Across the three study periods, proportions of women who ever took cART rose from 34.8% to 67.4% to 83.9%. Proportion with prior AIDS stayed flat at about 20%. Proportions of current smokers rose modestly from 27.7% to 33.8% to 32.6%. Proportions of overweight or obese women climbed from 6.6% to 12.1% to 17.8%. Across the three study periods, the proportion of women with a viral load below 400 jumped from 16.4% to 46.8% to 65.5%, while median CD4 count rose from 270 to 447.5 to 506.
 
Age at pregnancy rose in every EuroSIDA region (South, West Central, North, Central East, and East) across the three study periods, with the greatest increases in the South, Central East, and East. The overall proportion of women with at least one pregnancy rose modestly from 15.3% in 1996-2002 to 17.3% in 2003-2009, before falling to 12.6% in 2010-2015. The overall drop across those three periods was steepest in the East (47.4% to 25.3% to 18.5%) and did not rise across all three periods in any of the other regions.
 
In an adjusted analysis, two variables boosted the odds of pregnancy: Previously pregnant women had nearly doubled odds of pregnancy (adjusted odds ratio [aOR] 1.88, 95% confidence interval [CI] 1.58 to 2.23, P < 0.0001).

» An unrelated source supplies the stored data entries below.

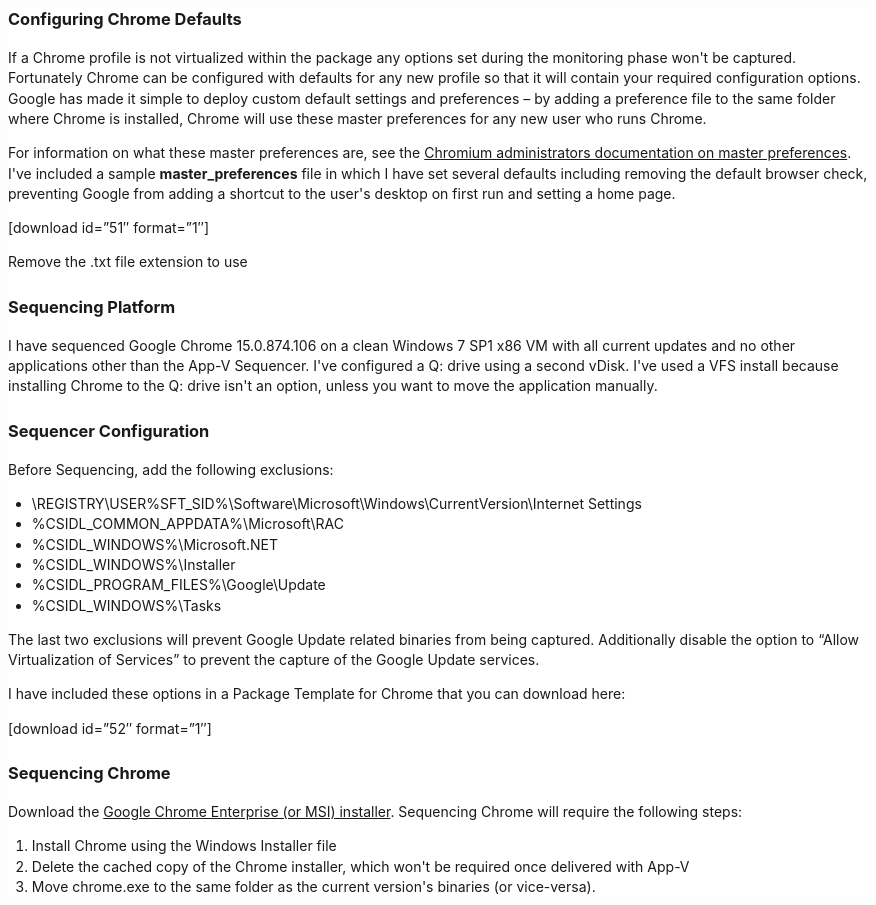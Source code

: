 ### Configuring Chrome Defaults

If a Chrome profile is not virtualized within the package any options set during the monitoring phase won't be captured. Fortunately Chrome can be configured with defaults for any new profile so that it will contain your required configuration options. Google has made it simple to deploy custom default settings and preferences – by adding a preference file to the same folder where Chrome is installed, Chrome will use these master preferences for any new user who runs Chrome.

For information on what these master preferences are, see the [Chromium administrators documentation on master preferences](http://www.chromium.org/administrators/configuring-other-preferences). I've included a sample **master_preferences** file in which I have set several defaults including removing the default browser check, preventing Google from adding a shortcut to the user's desktop on first run and setting a home page.

<p class="download">
  [download id=&#8221;51&#8243; format=&#8221;1&#8243;]
</p>

Remove the .txt file extension to use

### Sequencing Platform

I have sequenced Google Chrome 15.0.874.106 on a clean Windows 7 SP1 x86 VM with all current updates and no other applications other than the App-V Sequencer. I've configured a Q: drive using a second vDisk. I've used a VFS install because installing Chrome to the Q: drive isn't an option, unless you want to move the application manually.

### Sequencer Configuration

Before Sequencing, add the following exclusions:

  * \REGISTRY\USER\%SFT_SID%\Software\Microsoft\Windows\CurrentVersion\Internet Settings
  * %CSIDL\_COMMON\_APPDATA%\Microsoft\RAC
  * %CSIDL_WINDOWS%\Microsoft.NET
  * %CSIDL_WINDOWS%\Installer
  * %CSIDL\_PROGRAM\_FILES%\Google\Update
  * %CSIDL_WINDOWS%\Tasks

The last two exclusions will prevent Google Update related binaries from being captured. Additionally disable the option to &#8220;Allow Virtualization of Services&#8221; to prevent the capture of the Google Update services.

I have included these options in a Package Template for Chrome that you can download here:

<p class="download">
  [download id=&#8221;52&#8243; format=&#8221;1&#8243;]
</p>

### Sequencing Chrome

Download the [Google Chrome Enterprise (or MSI) installer](http://www.google.com/chrome/eula.html?msi=true). Sequencing Chrome will require the following steps:

  1. Install Chrome using the Windows Installer file
  2. Delete the cached copy of the Chrome installer, which won't be required once delivered with App-V
  3. Move chrome.exe to the same folder as the current version's binaries (or vice-versa).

Women with prior HCV had about 40% higher odds of pregnancy (aOR 1.41, 95% CI 1.11 to 1.78, P = 0.0044). Seven variables independently lowered odds of pregnancy: 1996-2002 period versus 2003-2009, every additional 10 years of age, baseline CD4 count below 200 (versus above 500), prior AIDS, and living in the South, Central East, or East regions.
 
Researchers had pregnancy outcome data for 999 pregnancies in 1996-2014. They counted 199 medical abortions (20%), 103 spontaneous abortions (10%), and 7 stillbirths (0.7%). Of 690 live births (69%), 342 (49.5%) were born without HIV, 23 (3.3%) with HIV, and the rest with an unknown HIV status.
 
One factor independently predicted greater odds of live birth: previous pregnancy (aOR 2.29, 95% CI 1.28 to 4.08, P 0.0051). Four factors independently predicted lower odds of live birth: 1996-2002 versus 2003-2009 (aOR 0.37, 95% CI 0.19 to 0.70, P = 0.0022), every additional 10 years of age (aOR 0.62, 95% CI 0.38 to 1.00, P = 0.049), North EuroSIDA region (versus West Central) (aOR 0.38, 95% CI 0.17 to 0.88, P = 0.024), and prior HCV (aOR 0.31, 95% CI 0.11 to 0.87, P = 0.026).
 
The EuroSIDA team proposed that the next step in this work is to analyze the long-term impact of pregnancy on retention in care and on maintaining cART.
 
References
1. Kowalska JD, Pelchen-Matthews A, Ryom L, et al. Prevalence and outcomes of pregnancies over a 20 year period: the EuroSIDA study. 17th European AIDS Conference, November 6-9, 2019, Basel. Abstract PS1/3.